Palpebral ptosis, blepharoptosis or droopy eyelids, is a condition that causes the upper eyelid to fall. This situation prevents the person from opening the affected eye well, causing fatigue and making vision difficult.
This pathology affects all ages, although, in adults, it has a higher incidence. When it occurs in children, called infantile eyelid ptosis, it can cause amblyopia (also known as lazy eye) and, as a consequence, loss of visual acuity, because the eye does not receive the visual stimulation necessary to develop normal vision.
Classification And Types Of Ptosis
Palpebral ptosis has been classified interchangeably by different authors, taking into account factors such as the time of its appearance, the cause, the function of the upper eyelid lift muscle or the degree of eyelid drooping, among others.
Congenital myogenic ptosis usually appears at birth with a clear hereditary component, specifically of the autosomal dominant type (the disorder may occur if the abnormal gene is inherited from only one of the parents) and, sometimes, is related to sex.
It can be congenital or acquired. The congenital can be, in turn, simple myogenic, and is the most common type in childhood, being a home elevator muscle dysgenesis. It manifests from birth and remains stable.

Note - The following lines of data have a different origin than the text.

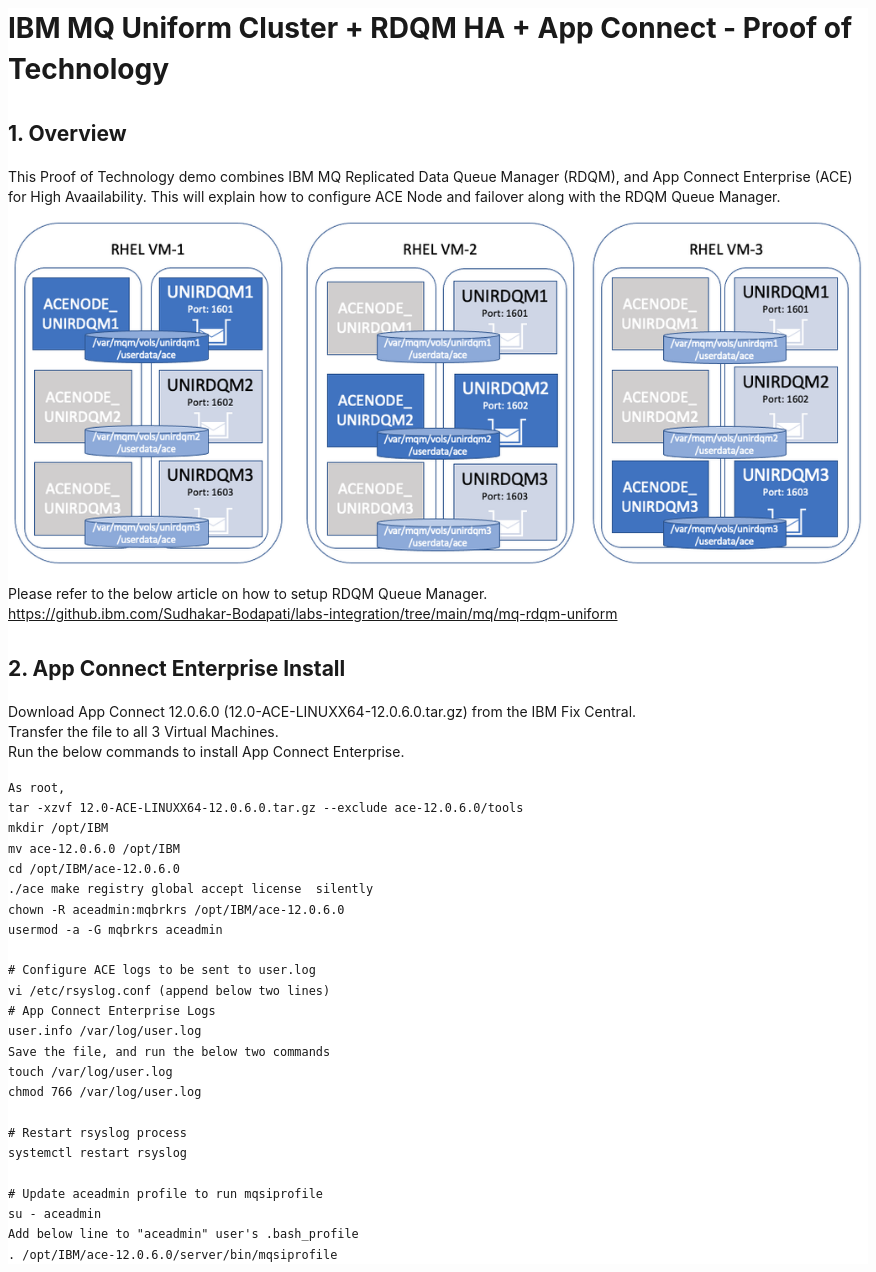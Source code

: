 
# IBM MQ Uniform Cluster + RDQM HA + App Connect - Proof of Technology

## 1. Overview

This Proof of Technology demo combines IBM MQ Replicated Data Queue Manager (RDQM), and App Connect Enterprise (ACE) for High Avaailability. This will explain how to configure ACE Node and failover along with the RDQM Queue Manager.

![](./images/ace-rdqm-pot.png)

Please refer to the below article on how to setup RDQM Queue Manager. <br>
https://github.ibm.com/Sudhakar-Bodapati/labs-integration/tree/main/mq/mq-rdqm-uniform
<br>

## 2. App Connect Enterprise Install
Download App Connect 12.0.6.0 (12.0-ACE-LINUXX64-12.0.6.0.tar.gz) from the IBM Fix Central.<br>
Transfer the file to all 3 Virtual Machines.<br>
Run the below commands to install App Connect Enterprise.
```
As root,
tar -xzvf 12.0-ACE-LINUXX64-12.0.6.0.tar.gz --exclude ace-12.0.6.0/tools
mkdir /opt/IBM
mv ace-12.0.6.0 /opt/IBM
cd /opt/IBM/ace-12.0.6.0
./ace make registry global accept license  silently 
chown -R aceadmin:mqbrkrs /opt/IBM/ace-12.0.6.0
usermod -a -G mqbrkrs aceadmin

# Configure ACE logs to be sent to user.log
vi /etc/rsyslog.conf (append below two lines)
# App Connect Enterprise Logs
user.info /var/log/user.log
Save the file, and run the below two commands
touch /var/log/user.log
chmod 766 /var/log/user.log

# Restart rsyslog process
systemctl restart rsyslog

# Update aceadmin profile to run mqsiprofile 
su - aceadmin
Add below line to "aceadmin" user's .bash_profile
. /opt/IBM/ace-12.0.6.0/server/bin/mqsiprofile
```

Aponeurotic ptosis is caused by an alteration of the aponeurosis (the connective membrane that covers the muscles), either congenital or acquired, by disintegration, stretching, or dehiscence (spontaneous opening) of the eyelid lift muscle.

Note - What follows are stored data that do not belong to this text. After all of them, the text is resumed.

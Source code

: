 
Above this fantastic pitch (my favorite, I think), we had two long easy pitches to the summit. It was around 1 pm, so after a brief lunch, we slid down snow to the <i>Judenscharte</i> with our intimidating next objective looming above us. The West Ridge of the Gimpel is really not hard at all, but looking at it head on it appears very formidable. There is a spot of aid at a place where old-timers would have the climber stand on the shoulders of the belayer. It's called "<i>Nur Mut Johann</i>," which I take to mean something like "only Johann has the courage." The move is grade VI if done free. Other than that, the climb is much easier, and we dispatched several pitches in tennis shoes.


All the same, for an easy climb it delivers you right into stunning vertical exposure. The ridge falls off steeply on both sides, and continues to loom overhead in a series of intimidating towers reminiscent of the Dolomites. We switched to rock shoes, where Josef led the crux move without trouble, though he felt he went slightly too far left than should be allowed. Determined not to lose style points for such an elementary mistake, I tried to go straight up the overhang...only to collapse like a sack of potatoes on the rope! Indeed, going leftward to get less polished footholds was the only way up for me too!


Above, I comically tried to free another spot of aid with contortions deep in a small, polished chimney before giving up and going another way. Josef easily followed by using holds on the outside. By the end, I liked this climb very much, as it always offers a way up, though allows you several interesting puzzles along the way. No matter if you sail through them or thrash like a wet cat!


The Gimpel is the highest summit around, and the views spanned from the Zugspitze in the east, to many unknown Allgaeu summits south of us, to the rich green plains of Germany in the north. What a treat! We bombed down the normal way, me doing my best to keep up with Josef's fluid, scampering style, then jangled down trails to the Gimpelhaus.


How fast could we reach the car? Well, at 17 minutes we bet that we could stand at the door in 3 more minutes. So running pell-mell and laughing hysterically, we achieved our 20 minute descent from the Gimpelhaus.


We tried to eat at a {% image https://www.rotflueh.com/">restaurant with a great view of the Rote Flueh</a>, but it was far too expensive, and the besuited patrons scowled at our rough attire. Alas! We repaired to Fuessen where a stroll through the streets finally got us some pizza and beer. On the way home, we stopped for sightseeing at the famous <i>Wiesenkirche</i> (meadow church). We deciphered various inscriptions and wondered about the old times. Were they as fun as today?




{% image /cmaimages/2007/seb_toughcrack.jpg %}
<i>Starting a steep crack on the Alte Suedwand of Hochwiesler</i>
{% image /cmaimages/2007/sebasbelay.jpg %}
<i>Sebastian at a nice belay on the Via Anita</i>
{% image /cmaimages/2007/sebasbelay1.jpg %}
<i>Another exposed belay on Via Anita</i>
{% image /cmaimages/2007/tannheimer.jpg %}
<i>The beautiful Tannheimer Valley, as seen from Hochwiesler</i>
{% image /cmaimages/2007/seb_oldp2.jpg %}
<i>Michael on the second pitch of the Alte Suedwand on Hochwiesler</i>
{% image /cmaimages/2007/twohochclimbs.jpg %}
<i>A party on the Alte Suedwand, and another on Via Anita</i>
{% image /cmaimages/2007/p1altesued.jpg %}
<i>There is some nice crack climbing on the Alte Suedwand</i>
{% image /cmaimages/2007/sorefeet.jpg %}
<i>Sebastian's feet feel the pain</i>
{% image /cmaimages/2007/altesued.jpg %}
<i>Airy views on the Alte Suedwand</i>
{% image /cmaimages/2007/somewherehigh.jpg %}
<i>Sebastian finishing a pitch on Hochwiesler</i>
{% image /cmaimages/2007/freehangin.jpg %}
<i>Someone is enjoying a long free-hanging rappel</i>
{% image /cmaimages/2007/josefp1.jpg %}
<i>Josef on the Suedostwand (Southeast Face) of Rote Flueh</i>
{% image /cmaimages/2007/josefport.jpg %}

This type of ptosis is the most common and is usually caused by the aging of the eyelid tissues; hence it also receives the name of senile ptosis.
Neurogenic ptosis occurs infrequently. They can be caused by aplasia (lack of development) of the nucleus of the III cranial nerve, due to peripheral, nuclear, or supranuclear lesions.
Although this type of ptosis (ตาตก which is the term in Thai) usually occurs in isolation, cases associated with other neurological manifestations have been described, such as ophthalmoplegic migraine, which causes headache on one side of the head or around the eye; Horner’s syndrome, which produces neurosympathetic paralysis and pupil alterations; or the Marcus-Gunn ptosis, in which the ptosis occurs before certain movements of the mouth or jaw.